The same source states that Aristide founded an airline that grew into Air France and that in addition to all the roles that I mentioned last week, he was also a playwright.
The first three Society speakers for this year have just been announced.
They are Norrie McLeish on February 26, his talk is titled ‘Just a Game’; on March 26, Elisabeth Wilson will be talking about the memoirs of Jock Wilson, who was a boy in Berwick between World Wars I and II; and on April 30, Dr Murray Watson’s subject is ‘Writing a Family History for My Grandchildren’.
These dates are all on Sundays at 2.30pm and the talks are in St Peter’s Church, Galashiels.
At a recent meeting of Kelso Writers, one of the younger participants asked what a ‘score’ was in terms of age.
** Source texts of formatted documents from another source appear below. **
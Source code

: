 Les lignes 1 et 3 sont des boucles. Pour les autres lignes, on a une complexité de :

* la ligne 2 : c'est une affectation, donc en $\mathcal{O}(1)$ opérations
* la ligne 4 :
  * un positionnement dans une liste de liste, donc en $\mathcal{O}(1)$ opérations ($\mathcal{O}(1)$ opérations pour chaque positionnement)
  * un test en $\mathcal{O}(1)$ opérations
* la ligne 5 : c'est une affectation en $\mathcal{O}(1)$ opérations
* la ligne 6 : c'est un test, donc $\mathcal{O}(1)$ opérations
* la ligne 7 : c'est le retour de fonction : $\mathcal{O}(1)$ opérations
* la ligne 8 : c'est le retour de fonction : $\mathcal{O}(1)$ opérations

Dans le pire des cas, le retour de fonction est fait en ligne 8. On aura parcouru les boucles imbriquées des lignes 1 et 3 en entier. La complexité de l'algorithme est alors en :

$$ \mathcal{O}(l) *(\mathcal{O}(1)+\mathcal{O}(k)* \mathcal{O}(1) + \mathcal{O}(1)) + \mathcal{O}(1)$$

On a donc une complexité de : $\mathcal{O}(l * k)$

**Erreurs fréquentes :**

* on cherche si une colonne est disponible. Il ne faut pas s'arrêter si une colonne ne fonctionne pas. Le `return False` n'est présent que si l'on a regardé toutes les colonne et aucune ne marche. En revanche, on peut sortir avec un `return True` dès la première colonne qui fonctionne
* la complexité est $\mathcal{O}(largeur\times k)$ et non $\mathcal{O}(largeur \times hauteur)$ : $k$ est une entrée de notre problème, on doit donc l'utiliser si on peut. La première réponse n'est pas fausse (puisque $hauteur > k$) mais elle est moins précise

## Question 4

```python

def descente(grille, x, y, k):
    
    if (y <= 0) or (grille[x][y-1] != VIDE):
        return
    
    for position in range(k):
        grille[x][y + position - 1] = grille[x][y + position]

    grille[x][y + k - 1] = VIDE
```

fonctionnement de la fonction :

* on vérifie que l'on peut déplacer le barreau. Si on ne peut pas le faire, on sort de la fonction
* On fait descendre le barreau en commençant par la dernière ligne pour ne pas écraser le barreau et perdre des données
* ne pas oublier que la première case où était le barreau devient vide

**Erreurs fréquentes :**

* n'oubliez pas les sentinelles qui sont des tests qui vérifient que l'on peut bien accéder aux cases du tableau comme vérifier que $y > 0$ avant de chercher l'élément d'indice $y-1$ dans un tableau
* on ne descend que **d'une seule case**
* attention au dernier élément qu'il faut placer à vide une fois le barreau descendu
The simple answer is that a score is 20.
When I was a boy, many of the older people I knew used the word score in talking about ages, for example three score and ten (a man’s age, 70), twelve score shillings (about the price of an expensive commodity, 240 shillings or £12).
It seems odd now but it didn’t then.
Similarly, the French counted in the same number, and many still do.
So my grandfather’s age at death was “quatre vingts sept” (literally four score seven, meaning 87), and in Germany, the price of a painting in an antique shop was “dreimal zwanzig und sechs mark” (three times twenty and six, 66 marks).
Gaelic uses the same principle, 40, 60, and 80 being multiples of twenty (fichead in Gaelic).
The system of counting in twenties is called vigesimalism and is said to have been devised by the ancient Assyrians.
It occurs in non-European languages, too, and is also found in the Bible, though that may be because the writers used the language of that period.
In ancient times, traders and shepherds counted by scoring notches on a tally stick with every 20th notch being larger.